Extract, unchanged, each line of the listing below from its first line through the line that contains "Target | Measurement |", inclusive, and nothing else.

:::

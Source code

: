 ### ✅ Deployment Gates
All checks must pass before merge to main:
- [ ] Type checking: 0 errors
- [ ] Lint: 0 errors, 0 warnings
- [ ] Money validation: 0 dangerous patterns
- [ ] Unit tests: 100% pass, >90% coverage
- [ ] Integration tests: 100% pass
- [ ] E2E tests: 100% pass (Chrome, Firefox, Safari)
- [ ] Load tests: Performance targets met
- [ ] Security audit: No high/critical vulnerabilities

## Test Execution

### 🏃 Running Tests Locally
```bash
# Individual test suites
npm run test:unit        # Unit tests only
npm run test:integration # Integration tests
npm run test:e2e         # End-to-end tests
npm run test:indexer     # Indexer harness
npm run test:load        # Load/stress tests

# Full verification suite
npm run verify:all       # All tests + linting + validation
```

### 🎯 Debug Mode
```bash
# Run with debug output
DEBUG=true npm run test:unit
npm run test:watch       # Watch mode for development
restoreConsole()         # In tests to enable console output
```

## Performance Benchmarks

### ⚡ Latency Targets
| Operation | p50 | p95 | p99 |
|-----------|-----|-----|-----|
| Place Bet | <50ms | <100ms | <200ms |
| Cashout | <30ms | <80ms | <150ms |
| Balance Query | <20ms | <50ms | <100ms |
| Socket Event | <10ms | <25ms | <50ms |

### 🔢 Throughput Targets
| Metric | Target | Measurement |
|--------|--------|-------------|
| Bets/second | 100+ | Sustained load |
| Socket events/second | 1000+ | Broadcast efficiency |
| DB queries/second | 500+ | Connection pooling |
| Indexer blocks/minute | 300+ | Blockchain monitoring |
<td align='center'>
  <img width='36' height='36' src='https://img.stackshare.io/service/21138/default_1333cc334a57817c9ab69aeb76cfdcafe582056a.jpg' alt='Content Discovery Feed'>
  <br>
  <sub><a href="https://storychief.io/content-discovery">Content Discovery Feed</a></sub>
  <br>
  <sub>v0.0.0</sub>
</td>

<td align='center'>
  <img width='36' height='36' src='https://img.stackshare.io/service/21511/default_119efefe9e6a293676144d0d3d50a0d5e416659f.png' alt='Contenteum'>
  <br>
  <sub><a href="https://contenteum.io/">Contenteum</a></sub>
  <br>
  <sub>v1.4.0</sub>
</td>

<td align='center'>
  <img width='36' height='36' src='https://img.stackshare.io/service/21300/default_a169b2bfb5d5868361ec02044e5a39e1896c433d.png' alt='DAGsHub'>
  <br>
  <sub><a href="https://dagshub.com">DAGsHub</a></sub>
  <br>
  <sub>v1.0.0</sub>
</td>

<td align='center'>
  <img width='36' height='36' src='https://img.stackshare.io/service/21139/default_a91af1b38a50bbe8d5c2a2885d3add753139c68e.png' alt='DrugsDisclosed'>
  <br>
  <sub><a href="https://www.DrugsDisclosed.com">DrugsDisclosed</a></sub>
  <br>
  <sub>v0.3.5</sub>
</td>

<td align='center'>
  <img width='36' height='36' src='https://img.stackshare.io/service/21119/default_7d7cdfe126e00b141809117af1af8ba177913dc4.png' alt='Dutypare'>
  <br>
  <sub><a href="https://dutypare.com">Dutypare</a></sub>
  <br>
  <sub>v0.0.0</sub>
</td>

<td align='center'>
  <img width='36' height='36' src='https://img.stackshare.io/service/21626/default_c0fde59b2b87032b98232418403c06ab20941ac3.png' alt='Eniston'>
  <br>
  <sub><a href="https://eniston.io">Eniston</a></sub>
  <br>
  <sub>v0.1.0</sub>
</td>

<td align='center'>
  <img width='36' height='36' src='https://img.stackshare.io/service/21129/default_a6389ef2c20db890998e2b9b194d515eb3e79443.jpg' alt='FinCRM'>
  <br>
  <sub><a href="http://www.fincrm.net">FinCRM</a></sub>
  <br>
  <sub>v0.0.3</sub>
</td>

:::

◆ RESPONSE TO THE TASK ◆
Source code

: ### ✅ Deployment Gates
All checks must pass before merge to main:
- [ ] Type checking: 0 errors
- [ ] Lint: 0 errors, 0 warnings
- [ ] Money validation: 0 dangerous patterns
- [ ] Unit tests: 100% pass, >90% coverage
- [ ] Integration tests: 100% pass
- [ ] E2E tests: 100% pass (Chrome, Firefox, Safari)
- [ ] Load tests: Performance targets met
- [ ] Security audit: No high/critical vulnerabilities

## Test Execution

### 🏃 Running Tests Locally
```bash
# Individual test suites
npm run test:unit        # Unit tests only
npm run test:integration # Integration tests
npm run test:e2e         # End-to-end tests
npm run test:indexer     # Indexer harness
npm run test:load        # Load/stress tests

# Full verification suite
npm run verify:all       # All tests + linting + validation
```

### 🎯 Debug Mode
```bash
# Run with debug output
DEBUG=true npm run test:unit
npm run test:watch       # Watch mode for development
restoreConsole()         # In tests to enable console output
```

## Performance Benchmarks

### ⚡ Latency Targets
| Operation | p50 | p95 | p99 |
|-----------|-----|-----|-----|
| Place Bet | <50ms | <100ms | <200ms |
| Cashout | <30ms | <80ms | <150ms |
| Balance Query | <20ms | <50ms | <100ms |
| Socket Event | <10ms | <25ms | <50ms |

### 🔢 Throughput Targets
| Metric | Target | Measurement |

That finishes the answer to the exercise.